Contra essa tripla concupiscência, o exemplo de Nosso Senhor e a prática da Igreja nos propõem um tríplice remédio, uma tríplice penitência (que é ao mesmo tempo uma tripla vigilância: ao mesmo tempo que nos permite reparar as faltas já incorridas, também nos faz evitar tentações futuras):

  • Contra a concupiscência da carne, temos o jejum. Por jejum, entendemos toda obra de mortificação destinada a reprimir a carne, para que ela obedeça ao espírito. Nosso Senhor jejuou e se entregou às austeridades durante quarenta dias.
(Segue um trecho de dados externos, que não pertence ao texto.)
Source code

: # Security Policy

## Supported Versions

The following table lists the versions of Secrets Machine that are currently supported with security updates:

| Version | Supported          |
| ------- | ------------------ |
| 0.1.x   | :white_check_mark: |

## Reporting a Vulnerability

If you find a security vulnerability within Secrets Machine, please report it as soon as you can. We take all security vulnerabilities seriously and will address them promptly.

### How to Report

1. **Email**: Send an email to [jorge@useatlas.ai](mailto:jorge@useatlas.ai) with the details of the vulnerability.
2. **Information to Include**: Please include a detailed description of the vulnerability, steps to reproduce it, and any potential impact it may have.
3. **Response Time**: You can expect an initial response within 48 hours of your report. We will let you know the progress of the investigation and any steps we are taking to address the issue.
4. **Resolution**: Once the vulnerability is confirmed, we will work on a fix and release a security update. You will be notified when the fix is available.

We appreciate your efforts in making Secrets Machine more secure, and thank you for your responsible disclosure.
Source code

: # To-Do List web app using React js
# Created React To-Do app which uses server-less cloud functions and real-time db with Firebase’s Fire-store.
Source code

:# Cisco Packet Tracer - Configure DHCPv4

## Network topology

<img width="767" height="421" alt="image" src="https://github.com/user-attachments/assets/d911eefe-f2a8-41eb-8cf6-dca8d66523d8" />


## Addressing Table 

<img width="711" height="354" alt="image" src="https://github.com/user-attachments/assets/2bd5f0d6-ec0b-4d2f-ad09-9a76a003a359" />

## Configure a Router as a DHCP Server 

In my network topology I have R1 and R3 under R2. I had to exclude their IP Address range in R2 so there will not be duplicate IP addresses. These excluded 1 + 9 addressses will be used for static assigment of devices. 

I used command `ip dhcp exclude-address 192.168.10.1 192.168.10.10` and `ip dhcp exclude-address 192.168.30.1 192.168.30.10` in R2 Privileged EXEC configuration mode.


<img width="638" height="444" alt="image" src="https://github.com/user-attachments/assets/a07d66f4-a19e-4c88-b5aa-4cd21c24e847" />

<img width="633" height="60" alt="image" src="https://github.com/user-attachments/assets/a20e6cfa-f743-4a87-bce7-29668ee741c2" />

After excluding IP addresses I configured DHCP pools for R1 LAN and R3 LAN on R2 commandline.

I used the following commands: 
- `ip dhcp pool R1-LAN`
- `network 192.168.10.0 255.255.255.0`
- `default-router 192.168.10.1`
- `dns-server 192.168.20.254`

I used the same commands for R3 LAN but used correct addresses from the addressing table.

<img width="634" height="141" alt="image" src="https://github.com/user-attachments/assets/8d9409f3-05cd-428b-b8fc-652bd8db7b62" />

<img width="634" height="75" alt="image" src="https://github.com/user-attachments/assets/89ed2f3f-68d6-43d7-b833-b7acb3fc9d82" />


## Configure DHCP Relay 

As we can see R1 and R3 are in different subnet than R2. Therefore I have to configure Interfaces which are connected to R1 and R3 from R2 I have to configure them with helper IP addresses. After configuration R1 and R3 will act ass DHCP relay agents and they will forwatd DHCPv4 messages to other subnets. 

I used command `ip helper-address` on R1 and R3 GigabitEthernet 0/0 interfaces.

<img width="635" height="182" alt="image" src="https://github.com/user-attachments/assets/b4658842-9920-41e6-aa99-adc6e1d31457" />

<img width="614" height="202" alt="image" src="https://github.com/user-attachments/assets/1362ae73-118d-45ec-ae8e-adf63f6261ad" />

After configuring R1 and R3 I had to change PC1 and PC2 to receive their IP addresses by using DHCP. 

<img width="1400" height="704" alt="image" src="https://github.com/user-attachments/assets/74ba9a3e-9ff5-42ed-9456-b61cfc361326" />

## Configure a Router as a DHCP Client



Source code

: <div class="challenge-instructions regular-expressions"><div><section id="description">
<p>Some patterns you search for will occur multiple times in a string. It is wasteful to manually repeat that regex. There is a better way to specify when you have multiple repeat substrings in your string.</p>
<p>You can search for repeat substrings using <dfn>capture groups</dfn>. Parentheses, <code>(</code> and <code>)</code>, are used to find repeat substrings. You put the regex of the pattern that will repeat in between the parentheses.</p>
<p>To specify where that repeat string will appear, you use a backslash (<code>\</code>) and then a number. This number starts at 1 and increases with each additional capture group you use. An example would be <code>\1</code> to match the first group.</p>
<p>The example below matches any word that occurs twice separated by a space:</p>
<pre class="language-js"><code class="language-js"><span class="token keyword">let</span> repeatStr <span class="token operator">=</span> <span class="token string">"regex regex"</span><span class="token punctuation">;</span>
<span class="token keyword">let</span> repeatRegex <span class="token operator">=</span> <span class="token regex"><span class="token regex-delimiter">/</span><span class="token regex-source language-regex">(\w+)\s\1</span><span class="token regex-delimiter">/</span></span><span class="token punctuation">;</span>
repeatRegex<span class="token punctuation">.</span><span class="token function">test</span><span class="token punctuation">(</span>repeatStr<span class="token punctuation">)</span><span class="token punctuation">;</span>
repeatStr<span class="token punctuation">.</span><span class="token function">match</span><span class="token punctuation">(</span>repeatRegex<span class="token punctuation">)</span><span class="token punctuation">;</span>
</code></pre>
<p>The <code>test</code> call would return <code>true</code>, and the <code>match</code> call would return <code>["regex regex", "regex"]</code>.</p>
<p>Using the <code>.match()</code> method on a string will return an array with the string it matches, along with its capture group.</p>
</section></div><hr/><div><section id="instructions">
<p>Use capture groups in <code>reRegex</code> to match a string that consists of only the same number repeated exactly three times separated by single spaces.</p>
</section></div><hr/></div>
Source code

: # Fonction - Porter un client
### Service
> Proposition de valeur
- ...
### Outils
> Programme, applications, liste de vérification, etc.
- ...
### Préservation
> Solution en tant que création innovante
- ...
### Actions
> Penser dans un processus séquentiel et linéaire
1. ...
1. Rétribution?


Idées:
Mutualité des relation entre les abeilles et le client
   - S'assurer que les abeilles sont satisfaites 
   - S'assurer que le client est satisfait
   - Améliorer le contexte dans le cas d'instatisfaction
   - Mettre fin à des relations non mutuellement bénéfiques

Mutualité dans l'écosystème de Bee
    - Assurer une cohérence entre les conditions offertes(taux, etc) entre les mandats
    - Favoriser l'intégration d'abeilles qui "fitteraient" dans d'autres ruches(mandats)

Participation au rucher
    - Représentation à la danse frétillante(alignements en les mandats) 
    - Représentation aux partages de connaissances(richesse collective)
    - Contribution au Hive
  • Contra a concupiscência do espírito, temos oração. Por oração, entendemos toda elevação da alma a Deus, todo recurso confiado a Ele. Nosso Senhor orou com intensidade especial durante sua Quaresma para nos ensinar que, na oração, encontraremos o segredo da fortaleza contra as tentações do demônio.
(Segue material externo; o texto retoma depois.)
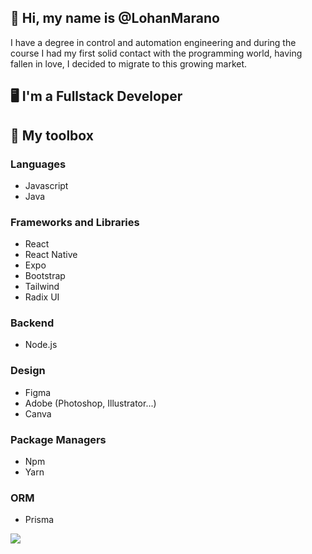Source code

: ## 👋 Hi, my name is @LohanMarano

I have a degree in control and automation engineering and during the course I had my first solid contact with the programming world, having fallen in love, I decided to migrate to this growing market.

## :desktop_computer: I'm a Fullstack Developer

## :toolbox: My toolbox

### Languages

* Javascript
* Java

### Frameworks and Libraries

* React
* React Native
* Expo
* Bootstrap
* Tailwind
* Radix UI

### Backend

* Node.js

### Design

* Figma
* Adobe (Photoshop, Illustrator...)
* Canva

### Package Managers

* Npm
* Yarn

### ORM

* Prisma

<img src="https://images.pexels.com/photos/270557/pexels-photo-270557.jpeg?auto=compress&cs=tinysrgb&w=1260&h=750&dpr=1"/>
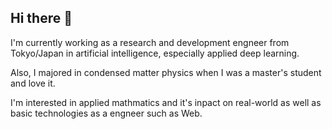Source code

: ## Hi there 👋
I'm currently working as a research and development engneer from Tokyo/Japan in artificial intelligence, 
especially applied deep learning.

Also, I majored in condensed matter physics when I was a master's student and love it.

I'm interested in applied mathmatics and it's inpact on real-world as well as basic technologies as a engneer such as Web.

<!--
**ShuN6211/ShuN6211** is a ✨ _special_ ✨ repository because its `README.md` (this file) appears on your GitHub profile.

Here are some ideas to get you started:

- 🔭 I’m currently working on ...
- 🌱 I’m currently learning ...
- 👯 I’m looking to collaborate on ...
- 🤔 I’m looking for help with ...
- 💬 Ask me about ...
- 📫 How to reach me: ...
- 😄 Pronouns: ...
- ⚡ Fun fact: ...
-->
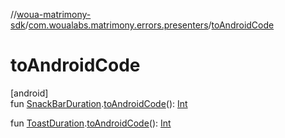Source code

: //[woua-matrimony-sdk](../../index.md)/[com.woualabs.matrimony.errors.presenters](index.md)/[toAndroidCode](to-android-code.md)

# toAndroidCode

[android]\
fun [SnackBarDuration](-snack-bar-duration/index.md#1655739926%2FExtensions%2F1327381271).[toAndroidCode](to-android-code.md)(): [Int](https://kotlinlang.org/api/latest/jvm/stdlib/kotlin/-int/index.html)

fun [ToastDuration](-toast-duration/index.md#1026510616%2FExtensions%2F1327381271).[toAndroidCode](to-android-code.md)(): [Int](https://kotlinlang.org/api/latest/jvm/stdlib/kotlin/-int/index.html)
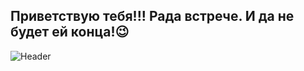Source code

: ## Приветствую тебя!!! Рада встрече. И да не будет ей конца!😉 
![Header](https://github.com/victoria-bychkova/victoria-bychkova/blob/main/assets/video.gif)

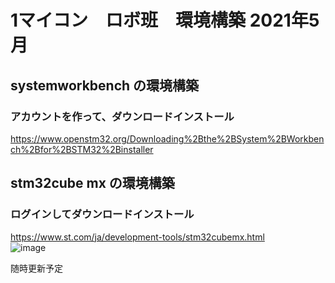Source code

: # 1マイコン　ロボ班　環境構築 2021年5月
## systemworkbench の環境構築
### アカウントを作って、ダウンロードインストール
https://www.openstm32.org/Downloading%2Bthe%2BSystem%2BWorkbench%2Bfor%2BSTM32%2Binstaller

## stm32cube mx の環境構築
### ログインしてダウンロードインストール
https://www.st.com/ja/development-tools/stm32cubemx.html  
  ![image](https://user-images.githubusercontent.com/39730525/117443744-873db480-af73-11eb-8323-43dde35c2c59.png)

随時更新予定  　　
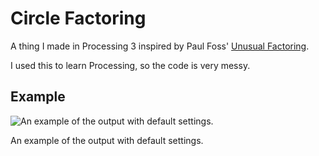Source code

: # Circle Factoring

A thing I made in Processing 3 inspired by Paul Foss' [Unusual Factoring](https://www.youtube.com/watch?v=Y_AeQJ4g4gk).

I used this to learn Processing, so the code is very messy.

## Example

![An example of the output with default settings.](https://hasnep.github.io/images/circlefactoring/circlefactoringexample.png)

An example of the output with default settings.
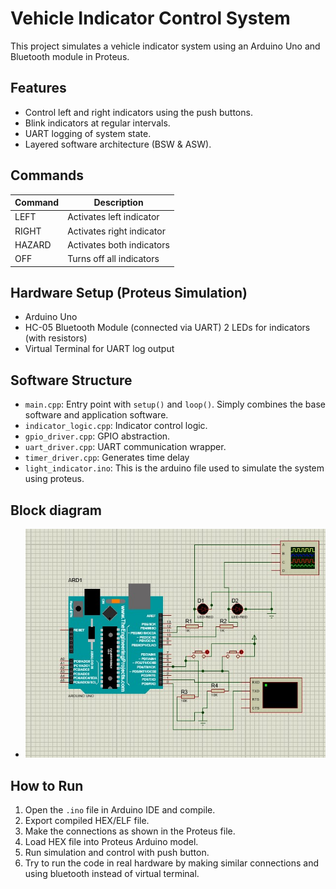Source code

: # Vehicle Indicator Control System

This project simulates a vehicle indicator system using an Arduino Uno and Bluetooth module in Proteus.

## Features
- Control left and right indicators using the push buttons.
- Blink indicators at regular intervals.
- UART logging of system state.
- Layered software architecture (BSW & ASW).

## Commands
| Command | Description |
|---------|-------------|
| LEFT | Activates left indicator |
| RIGHT | Activates right indicator |
| HAZARD | Activates both indicators |
| OFF | Turns off all indicators |

## Hardware Setup (Proteus Simulation)
- Arduino Uno
- HC-05 Bluetooth Module (connected via UART)
  2 LEDs for indicators (with resistors)
- Virtual Terminal for UART log output

## Software Structure
- `main.cpp`: Entry point with `setup()` and `loop()`. Simply combines the base software and application software.
- `indicator_logic.cpp`: Indicator control logic.
- `gpio_driver.cpp`: GPIO abstraction.
- `uart_driver.cpp`: UART communication wrapper.
- `timer_driver.cpp`: Generates time delay
- `light_indicator.ino`: This is the arduino file used to simulate the system using proteus.

## Block diagram
- ![Block Diagram](Block_Diagram.jpg)

## How to Run
1. Open the `.ino` file in Arduino IDE and compile.
2. Export compiled HEX/ELF file.
3. Make the connections as shown in the Proteus file.
4. Load HEX file into Proteus Arduino model.
5. Run simulation and control with push button.
6. Try to run the code in real hardware by making similar connections and using bluetooth instead of virtual terminal.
  • Contra a concupiscência dos olhos, temos a esmola. Por esmola, entendemos toda obra de misericórdia, destinada a praticar uma caridade benevolente para com o próximo e a nos livrar do nosso egoísmo natural, pelo cuidado em nos preocupar com os demais.
     

Conclusão

Vamos com Cristo ao deserto da Santa Quaresma, para jejuar alí por quarenta dias e para travarmos um combate com o tentador, se Deus lhe ordenar que nos tente. Embora não possamos jejuar, orar e mortificar-nos como fez Jesus, façamos ao menos o que pudermos. “Comportemo-nos em tudo como verdadeiros ministros de Deus: com muita paciência:  nas tribulações, nas necessidades, nas angústias; nas obras: vigílias e jejuns; na castidade: em ciência, em longanimidade, em caridade não fingida, em bondade; na glória e na ignomínia: na boa e na má fama ”(epístola); sem impaciência, sem lamentos, sem mau humor, sem cansaço. Em uma palavra: levando uma vida de sacrifício contínuo por amor a Deus e Cristo. O tom fundamental que há de se dominar ao longo de nossas vidas, durante a Santa Quaresma, deve ser de total confiança no Senhor, que jejua, luta e conquista em nós e conosco. Ele, que venceu Satanás e suas tentações, também lutará e vencerá em nós: “Meu Deus, sois meu refúgio e minha fortaleza: em Vós confio. Ele que me livrou do laço dos caçadores (do tentador). Ele te fará sombra com suas espáduas e te protegerá sob suas asas. Porque o Senhor enviará seus anjos para que te guardem em todos os seus caminhos. Carregar-te-ão nos braços, para que o seu pé não tropece em nenhuma pedra. Porque confiou em mim, o livrarei, o protegerei, porque conheceu meu nome. Clamará a mim, e Eu o ouvirei: estarei ao seu lado na tribulação. O salvarei e o glorificarei; o saciarei com uma vida longa e mostrar-lhe-ei a minha salvação ”(Sl 90).